Equipped with LG’s lithium battery, General Motor’s (GM’s) Chevy Bolt—as online rumors predict—becomes the first electric vehicle (EV) with higher risk of fire than gasoline powered vehicles. Last week, GM sent emergency messages to car owners, telling them not to park their car indoors or charge it overnight.
A great advantage of EVs is energy autonomy; owners can let their cars charge overnight, go out the next day with their cars fully charged, and no longer need to line up at gas stations. However, owners of Chevy Bolt might be forced to temporarily stop these amazing daily routines.
In the past two months, nearly one Chevy Bolt fire happened every week, forcing GM to face the music and request owners of Bolt from the 2017–2019 model years to park their car outside and not to let it charge overnight due to an excessively high probability of fire ignition.
As EVs are getting common, people may think that electric cars are more likely to catch fire, but it is actually a misconception caused by extensive news coverage. Even if the fire incidents of Chevy Bolt might seem horrible, the actual probability of an EV catching fire is only 16 per 100,000 cars, which is much lower than the probability of 120 per 100,000 gas powered cars.

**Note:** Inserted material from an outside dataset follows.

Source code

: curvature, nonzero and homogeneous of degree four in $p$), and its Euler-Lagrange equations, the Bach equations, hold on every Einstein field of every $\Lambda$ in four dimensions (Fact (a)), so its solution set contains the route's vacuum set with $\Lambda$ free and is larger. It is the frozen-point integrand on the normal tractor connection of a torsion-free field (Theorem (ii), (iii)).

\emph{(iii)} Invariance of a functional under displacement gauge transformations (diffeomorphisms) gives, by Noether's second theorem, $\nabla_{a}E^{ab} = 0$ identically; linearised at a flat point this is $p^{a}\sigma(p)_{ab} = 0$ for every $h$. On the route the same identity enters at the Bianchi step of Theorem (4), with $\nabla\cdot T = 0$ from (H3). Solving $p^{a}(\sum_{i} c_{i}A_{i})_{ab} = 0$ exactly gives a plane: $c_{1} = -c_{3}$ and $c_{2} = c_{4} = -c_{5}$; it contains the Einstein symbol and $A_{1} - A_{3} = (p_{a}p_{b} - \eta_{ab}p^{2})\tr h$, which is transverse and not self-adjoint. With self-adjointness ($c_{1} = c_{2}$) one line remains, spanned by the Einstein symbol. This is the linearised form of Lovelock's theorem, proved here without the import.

▲Hyundai and GM say that batteries are to blame for EV fires (Source: LG Energy Solution)
However, as foreign media reported, if we focus on cars under 3 years old and incidents that occurred when such cars are parked, the chance of gas vehicles catching fire would drop to 3 per 100,000, five times less than Bolt’s 16 per 100,000.
What’s even worse is that, when we look at Chevy Bolt 2019 only, a total of 13 out of 14,371 cars using the LG battery were on fire (5 in 2020 and 8 in 2021); this is an equivalent of 90 fires per 100,000 cars, the likelihood of which is extremely high. Moreover, the 2019 model is less than two years old. Compared with other two-year-old gas powered vehicles, the EV does have higher risk of fire ignition.
Not Changing Battery Means a Big Price to Pay
Unfortunately, the fires were avoidable. A total of 15 Hyundai EVs adopting the same LG lithium battery had caught fire within half a year. Hyundai, finding out that software updates do not work, decided to recall all models using the LG battery in February this year. After batteries of more than 80,000 cars were replaced, fire incidents were finally avoided.
In November 2020, GM announced a software fix to solve the battery-caused fire problems. However, like Hyundai’s case, the software update did not prevent fire incidents. The difference is that GM has yet to propose solutions of battery replacement for all related models.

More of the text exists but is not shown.